_THE TASK_
Every line of the material needs an exact copy, apart from the images.

--- START ---

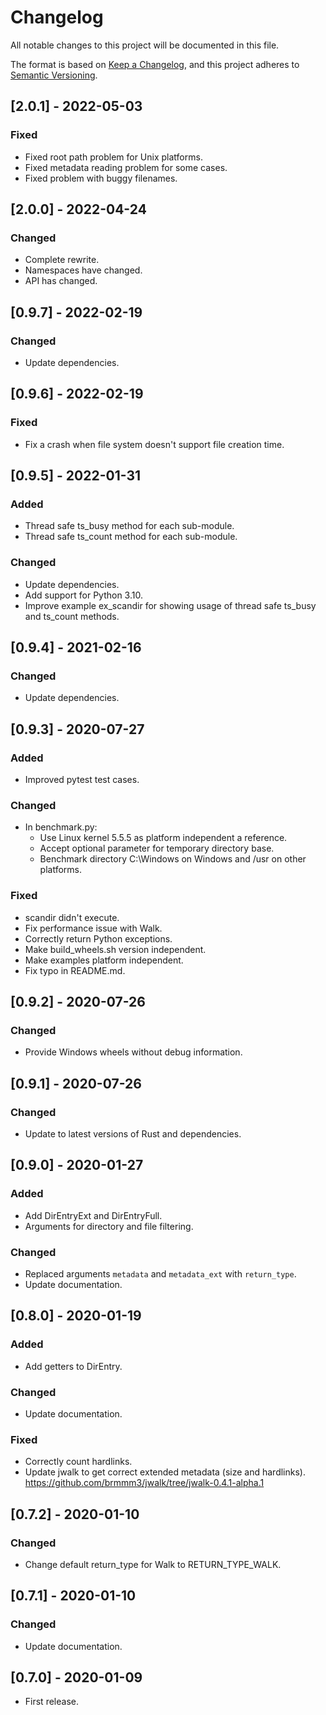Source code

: # Changelog

All notable changes to this project will be documented in this file.

The format is based on [Keep a Changelog](https://keepachangelog.com/en/1.0.0/),
and this project adheres to [Semantic Versioning](https://semver.org/spec/v2.0.0.html).

## [2.0.1] - 2022-05-03

### Fixed

- Fixed root path problem for Unix platforms.
- Fixed metadata reading problem for some cases.
- Fixed problem with buggy filenames.

## [2.0.0] - 2022-04-24

### Changed

- Complete rewrite.
- Namespaces have changed.
- API has changed.

## [0.9.7] - 2022-02-19

### Changed

- Update dependencies.


## [0.9.6] - 2022-02-19

### Fixed

- Fix a crash when file system doesn't support file creation time.


## [0.9.5] - 2022-01-31

### Added

- Thread safe ts_busy method for each sub-module.
- Thread safe ts_count method for each sub-module.

### Changed

- Update dependencies.
- Add support for Python 3.10.
- Improve example ex_scandir for showing usage of thread safe ts_busy and ts_count methods.


## [0.9.4] - 2021-02-16

### Changed

- Update dependencies.

## [0.9.3] - 2020-07-27

### Added

- Improved pytest test cases.

### Changed

- In benchmark.py:
  - Use Linux kernel 5.5.5 as platform independent a reference.
  - Accept optional parameter for temporary directory base.
  - Benchmark directory C:\Windows on Windows and /usr on other platforms.

### Fixed

- scandir didn't execute.
- Fix performance issue with Walk.
- Correctly return Python exceptions.
- Make build_wheels.sh version independent.
- Make examples platform independent.
- Fix typo in README.md.

## [0.9.2] - 2020-07-26

### Changed

- Provide Windows wheels without debug information.

## [0.9.1] - 2020-07-26

### Changed

- Update to latest versions of Rust and dependencies.

## [0.9.0] - 2020-01-27

### Added

- Add DirEntryExt and DirEntryFull.
- Arguments for directory and file filtering.

### Changed

- Replaced arguments `metadata` and `metadata_ext` with `return_type`.
- Update documentation.

## [0.8.0] - 2020-01-19

### Added

- Add getters to DirEntry.

### Changed

- Update documentation.

### Fixed

- Correctly count hardlinks.
- Update jwalk to get correct extended metadata (size and hardlinks).
  https://github.com/brmmm3/jwalk/tree/jwalk-0.4.1-alpha.1

## [0.7.2] - 2020-01-10

### Changed

- Change default return_type for Walk to RETURN_TYPE_WALK.

## [0.7.1] - 2020-01-10

### Changed

- Update documentation.

## [0.7.0] - 2020-01-09

- First release.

--- END ---

_TASK OUTPUT_
Source code

: # Changelog

All notable changes to this project will be documented in this file.

The format is based on [Keep a Changelog](https://keepachangelog.com/en/1.0.0/),
and this project adheres to [Semantic Versioning](https://semver.org/spec/v2.0.0.html).

## [2.0.1] - 2022-05-03

### Fixed

- Fixed root path problem for Unix platforms.
- Fixed metadata reading problem for some cases.
- Fixed problem with buggy filenames.

## [2.0.0] - 2022-04-24

### Changed

- Complete rewrite.
- Namespaces have changed.
- API has changed.

## [0.9.7] - 2022-02-19

### Changed

- Update dependencies.


## [0.9.6] - 2022-02-19

### Fixed

- Fix a crash when file system doesn't support file creation time.


## [0.9.5] - 2022-01-31

### Added

- Thread safe ts_busy method for each sub-module.
- Thread safe ts_count method for each sub-module.

### Changed

- Update dependencies.
- Add support for Python 3.10.
- Improve example ex_scandir for showing usage of thread safe ts_busy and ts_count methods.


## [0.9.4] - 2021-02-16

### Changed

- Update dependencies.

## [0.9.3] - 2020-07-27

### Added

- Improved pytest test cases.

### Changed

- In benchmark.py:
  - Use Linux kernel 5.5.5 as platform independent a reference.
  - Accept optional parameter for temporary directory base.
  - Benchmark directory C:\Windows on Windows and /usr on other platforms.

### Fixed

- scandir didn't execute.
- Fix performance issue with Walk.
- Correctly return Python exceptions.
- Make build_wheels.sh version independent.
- Make examples platform independent.
- Fix typo in README.md.

## [0.9.2] - 2020-07-26

### Changed

- Provide Windows wheels without debug information.

## [0.9.1] - 2020-07-26

### Changed

- Update to latest versions of Rust and dependencies.

## [0.9.0] - 2020-01-27

### Added

- Add DirEntryExt and DirEntryFull.
- Arguments for directory and file filtering.

### Changed

- Replaced arguments `metadata` and `metadata_ext` with `return_type`.
- Update documentation.

## [0.8.0] - 2020-01-19

### Added

- Add getters to DirEntry.

### Changed

- Update documentation.

### Fixed

- Correctly count hardlinks.
- Update jwalk to get correct extended metadata (size and hardlinks).
  https://github.com/brmmm3/jwalk/tree/jwalk-0.4.1-alpha.1

## [0.7.2] - 2020-01-10

### Changed

- Change default return_type for Walk to RETURN_TYPE_WALK.

## [0.7.1] - 2020-01-10

### Changed

- Update documentation.

## [0.7.0] - 2020-01-09

- First release.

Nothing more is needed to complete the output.